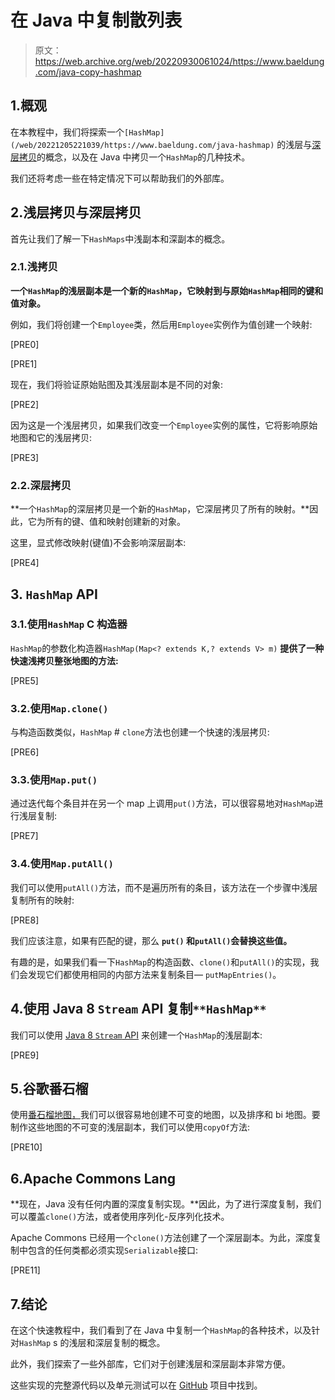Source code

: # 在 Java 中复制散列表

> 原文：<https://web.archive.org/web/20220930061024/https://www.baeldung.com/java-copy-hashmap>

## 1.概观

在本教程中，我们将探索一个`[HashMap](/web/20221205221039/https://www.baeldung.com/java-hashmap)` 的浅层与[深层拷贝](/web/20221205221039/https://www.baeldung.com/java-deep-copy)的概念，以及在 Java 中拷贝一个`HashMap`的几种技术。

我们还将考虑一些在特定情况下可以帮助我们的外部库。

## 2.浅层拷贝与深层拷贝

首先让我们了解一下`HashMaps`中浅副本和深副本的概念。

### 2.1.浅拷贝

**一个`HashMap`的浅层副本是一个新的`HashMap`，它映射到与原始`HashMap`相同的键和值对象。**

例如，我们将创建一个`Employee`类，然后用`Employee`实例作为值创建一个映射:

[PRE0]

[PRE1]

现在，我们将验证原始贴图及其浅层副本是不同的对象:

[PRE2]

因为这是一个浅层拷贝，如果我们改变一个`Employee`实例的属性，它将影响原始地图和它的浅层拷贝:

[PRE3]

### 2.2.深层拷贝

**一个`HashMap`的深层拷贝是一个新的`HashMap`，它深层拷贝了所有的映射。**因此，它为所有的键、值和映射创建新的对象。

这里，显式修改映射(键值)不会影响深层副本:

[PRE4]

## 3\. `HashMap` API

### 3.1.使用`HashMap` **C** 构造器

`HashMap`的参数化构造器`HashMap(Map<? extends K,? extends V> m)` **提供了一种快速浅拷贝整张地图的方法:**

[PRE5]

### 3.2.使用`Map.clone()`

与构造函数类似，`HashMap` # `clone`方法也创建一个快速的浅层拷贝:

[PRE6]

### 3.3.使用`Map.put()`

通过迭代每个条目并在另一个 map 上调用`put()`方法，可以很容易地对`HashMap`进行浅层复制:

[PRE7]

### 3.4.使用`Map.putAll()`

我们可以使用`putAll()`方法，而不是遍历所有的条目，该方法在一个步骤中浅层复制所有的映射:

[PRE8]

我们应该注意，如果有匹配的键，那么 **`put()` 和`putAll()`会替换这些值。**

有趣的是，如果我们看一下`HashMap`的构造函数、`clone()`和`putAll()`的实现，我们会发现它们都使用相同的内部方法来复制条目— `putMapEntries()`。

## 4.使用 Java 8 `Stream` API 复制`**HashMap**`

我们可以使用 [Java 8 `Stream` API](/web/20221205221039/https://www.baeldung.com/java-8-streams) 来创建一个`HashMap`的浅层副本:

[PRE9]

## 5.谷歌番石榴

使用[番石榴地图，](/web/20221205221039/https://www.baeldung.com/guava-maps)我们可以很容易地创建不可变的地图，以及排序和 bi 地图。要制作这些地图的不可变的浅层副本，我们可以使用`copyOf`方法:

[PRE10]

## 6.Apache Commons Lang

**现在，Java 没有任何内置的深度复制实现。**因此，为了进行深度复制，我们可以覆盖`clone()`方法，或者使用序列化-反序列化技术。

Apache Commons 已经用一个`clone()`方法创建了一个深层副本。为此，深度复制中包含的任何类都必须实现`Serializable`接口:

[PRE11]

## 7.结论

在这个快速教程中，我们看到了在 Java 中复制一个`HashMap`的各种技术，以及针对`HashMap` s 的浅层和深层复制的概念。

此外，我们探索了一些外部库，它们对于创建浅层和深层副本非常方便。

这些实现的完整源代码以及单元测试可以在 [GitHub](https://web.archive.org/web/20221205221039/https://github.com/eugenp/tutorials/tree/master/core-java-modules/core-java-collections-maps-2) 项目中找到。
--
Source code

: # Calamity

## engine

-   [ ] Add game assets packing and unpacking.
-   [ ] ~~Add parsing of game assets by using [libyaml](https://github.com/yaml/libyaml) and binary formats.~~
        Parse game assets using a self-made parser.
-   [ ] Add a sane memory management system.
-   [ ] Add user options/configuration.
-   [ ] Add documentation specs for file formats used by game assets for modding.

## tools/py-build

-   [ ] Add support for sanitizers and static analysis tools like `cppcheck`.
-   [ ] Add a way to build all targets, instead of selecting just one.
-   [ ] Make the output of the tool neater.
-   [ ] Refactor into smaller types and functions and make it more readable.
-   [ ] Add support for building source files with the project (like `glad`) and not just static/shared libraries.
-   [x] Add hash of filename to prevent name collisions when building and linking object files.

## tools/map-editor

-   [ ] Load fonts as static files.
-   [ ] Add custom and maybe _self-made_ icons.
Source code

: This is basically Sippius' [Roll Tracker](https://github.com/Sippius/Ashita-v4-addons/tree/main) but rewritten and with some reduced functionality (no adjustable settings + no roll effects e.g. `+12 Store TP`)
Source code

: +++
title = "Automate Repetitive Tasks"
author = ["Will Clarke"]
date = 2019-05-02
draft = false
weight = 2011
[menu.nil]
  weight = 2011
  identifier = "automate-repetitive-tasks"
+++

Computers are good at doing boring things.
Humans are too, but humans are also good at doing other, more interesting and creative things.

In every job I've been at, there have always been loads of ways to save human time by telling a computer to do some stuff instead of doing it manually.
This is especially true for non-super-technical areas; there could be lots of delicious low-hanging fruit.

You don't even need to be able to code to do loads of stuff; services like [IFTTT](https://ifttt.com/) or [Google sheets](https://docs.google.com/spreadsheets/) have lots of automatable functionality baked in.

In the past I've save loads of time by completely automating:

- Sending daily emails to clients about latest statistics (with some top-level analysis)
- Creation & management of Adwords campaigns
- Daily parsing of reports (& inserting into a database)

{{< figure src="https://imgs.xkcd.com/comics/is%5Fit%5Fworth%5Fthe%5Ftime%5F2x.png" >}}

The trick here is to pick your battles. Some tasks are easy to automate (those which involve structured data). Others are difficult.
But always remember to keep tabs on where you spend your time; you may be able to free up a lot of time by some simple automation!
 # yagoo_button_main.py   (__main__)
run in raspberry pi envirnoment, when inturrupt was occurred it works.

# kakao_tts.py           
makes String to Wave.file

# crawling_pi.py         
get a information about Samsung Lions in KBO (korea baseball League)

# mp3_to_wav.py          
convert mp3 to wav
--
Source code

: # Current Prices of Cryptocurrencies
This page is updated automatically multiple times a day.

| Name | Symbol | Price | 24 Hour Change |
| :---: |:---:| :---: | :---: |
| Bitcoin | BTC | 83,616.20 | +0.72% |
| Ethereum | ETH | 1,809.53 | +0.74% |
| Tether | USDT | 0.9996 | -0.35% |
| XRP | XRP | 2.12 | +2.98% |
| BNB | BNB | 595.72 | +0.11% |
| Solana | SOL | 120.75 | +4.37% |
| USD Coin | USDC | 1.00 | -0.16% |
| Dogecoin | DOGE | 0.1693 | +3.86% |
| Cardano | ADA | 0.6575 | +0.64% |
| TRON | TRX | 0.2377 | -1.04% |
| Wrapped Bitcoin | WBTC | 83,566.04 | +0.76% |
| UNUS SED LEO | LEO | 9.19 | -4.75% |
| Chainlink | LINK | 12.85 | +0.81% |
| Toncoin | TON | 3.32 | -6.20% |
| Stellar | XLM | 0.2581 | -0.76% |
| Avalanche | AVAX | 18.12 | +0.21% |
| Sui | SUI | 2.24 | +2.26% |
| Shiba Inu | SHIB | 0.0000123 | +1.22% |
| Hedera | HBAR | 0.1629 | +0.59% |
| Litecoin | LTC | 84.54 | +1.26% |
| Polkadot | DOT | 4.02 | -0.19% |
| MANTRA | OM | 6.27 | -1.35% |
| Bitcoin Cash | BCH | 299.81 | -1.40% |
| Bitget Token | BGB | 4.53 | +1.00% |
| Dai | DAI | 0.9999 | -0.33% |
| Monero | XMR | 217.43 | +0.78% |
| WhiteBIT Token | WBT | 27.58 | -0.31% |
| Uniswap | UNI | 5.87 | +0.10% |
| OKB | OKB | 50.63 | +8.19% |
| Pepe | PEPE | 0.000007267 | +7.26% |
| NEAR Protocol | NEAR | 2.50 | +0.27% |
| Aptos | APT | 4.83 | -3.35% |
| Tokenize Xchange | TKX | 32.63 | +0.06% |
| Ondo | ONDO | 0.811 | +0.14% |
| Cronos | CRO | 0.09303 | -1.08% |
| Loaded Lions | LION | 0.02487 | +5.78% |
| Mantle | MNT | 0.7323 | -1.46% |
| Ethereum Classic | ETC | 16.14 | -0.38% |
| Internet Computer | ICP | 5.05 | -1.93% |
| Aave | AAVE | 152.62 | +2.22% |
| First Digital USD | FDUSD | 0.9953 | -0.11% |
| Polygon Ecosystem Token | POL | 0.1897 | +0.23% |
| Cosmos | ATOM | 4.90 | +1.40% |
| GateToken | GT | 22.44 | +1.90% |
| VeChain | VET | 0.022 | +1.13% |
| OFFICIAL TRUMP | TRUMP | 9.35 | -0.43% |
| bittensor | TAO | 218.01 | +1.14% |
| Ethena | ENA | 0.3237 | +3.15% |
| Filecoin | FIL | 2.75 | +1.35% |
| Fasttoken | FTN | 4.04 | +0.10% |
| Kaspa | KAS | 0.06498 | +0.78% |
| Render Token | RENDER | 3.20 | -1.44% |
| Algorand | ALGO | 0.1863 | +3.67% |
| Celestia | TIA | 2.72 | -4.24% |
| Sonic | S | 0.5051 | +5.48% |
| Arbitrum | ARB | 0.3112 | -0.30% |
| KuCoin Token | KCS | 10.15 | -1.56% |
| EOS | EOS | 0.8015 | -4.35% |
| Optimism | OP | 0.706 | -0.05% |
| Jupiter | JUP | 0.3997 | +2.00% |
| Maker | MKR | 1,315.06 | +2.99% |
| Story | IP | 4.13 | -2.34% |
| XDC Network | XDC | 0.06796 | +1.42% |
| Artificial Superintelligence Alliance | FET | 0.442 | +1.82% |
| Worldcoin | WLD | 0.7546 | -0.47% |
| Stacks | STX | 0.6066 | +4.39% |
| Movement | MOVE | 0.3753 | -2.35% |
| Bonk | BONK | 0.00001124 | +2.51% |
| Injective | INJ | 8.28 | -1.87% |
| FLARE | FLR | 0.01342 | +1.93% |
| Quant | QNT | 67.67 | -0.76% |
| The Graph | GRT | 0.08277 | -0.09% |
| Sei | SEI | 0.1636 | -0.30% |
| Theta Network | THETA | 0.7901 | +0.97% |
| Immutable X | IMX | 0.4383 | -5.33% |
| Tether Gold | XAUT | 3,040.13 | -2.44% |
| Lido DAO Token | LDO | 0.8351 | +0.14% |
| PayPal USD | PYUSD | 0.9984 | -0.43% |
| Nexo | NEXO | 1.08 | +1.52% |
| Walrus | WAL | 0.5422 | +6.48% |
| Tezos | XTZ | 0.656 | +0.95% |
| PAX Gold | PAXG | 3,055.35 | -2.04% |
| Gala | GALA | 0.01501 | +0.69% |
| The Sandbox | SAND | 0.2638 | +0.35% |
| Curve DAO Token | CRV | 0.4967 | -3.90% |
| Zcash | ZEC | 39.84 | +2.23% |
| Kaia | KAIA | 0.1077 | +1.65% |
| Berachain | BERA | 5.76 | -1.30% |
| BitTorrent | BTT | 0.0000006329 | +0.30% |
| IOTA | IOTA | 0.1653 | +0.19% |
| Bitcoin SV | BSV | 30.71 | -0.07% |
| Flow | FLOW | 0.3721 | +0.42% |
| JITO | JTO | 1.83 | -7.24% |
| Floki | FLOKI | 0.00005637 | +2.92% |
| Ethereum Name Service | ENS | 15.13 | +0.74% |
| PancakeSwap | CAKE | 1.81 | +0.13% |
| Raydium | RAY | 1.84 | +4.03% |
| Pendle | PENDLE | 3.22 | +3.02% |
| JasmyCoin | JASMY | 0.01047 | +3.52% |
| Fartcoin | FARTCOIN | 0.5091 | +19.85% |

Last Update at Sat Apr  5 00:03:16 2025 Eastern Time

■ **Description of the task**: Reproduce only the lines above, starting at the line with "0.3237 | +3.15% |" and ending at the line with "0.3997 | +2.00% |", exactly as written.

■ **Result**:
| Ethena | ENA | 0.3237 | +3.15% |
| Filecoin | FIL | 2.75 | +1.35% |
| Fasttoken | FTN | 4.04 | +0.10% |
| Kaspa | KAS | 0.06498 | +0.78% |
| Render Token | RENDER | 3.20 | -1.44% |
| Algorand | ALGO | 0.1863 | +3.67% |
| Celestia | TIA | 2.72 | -4.24% |
| Sonic | S | 0.5051 | +5.48% |
| Arbitrum | ARB | 0.3112 | -0.30% |
| KuCoin Token | KCS | 10.15 | -1.56% |
| EOS | EOS | 0.8015 | -4.35% |
| Optimism | OP | 0.706 | -0.05% |
| Jupiter | JUP | 0.3997 | +2.00% |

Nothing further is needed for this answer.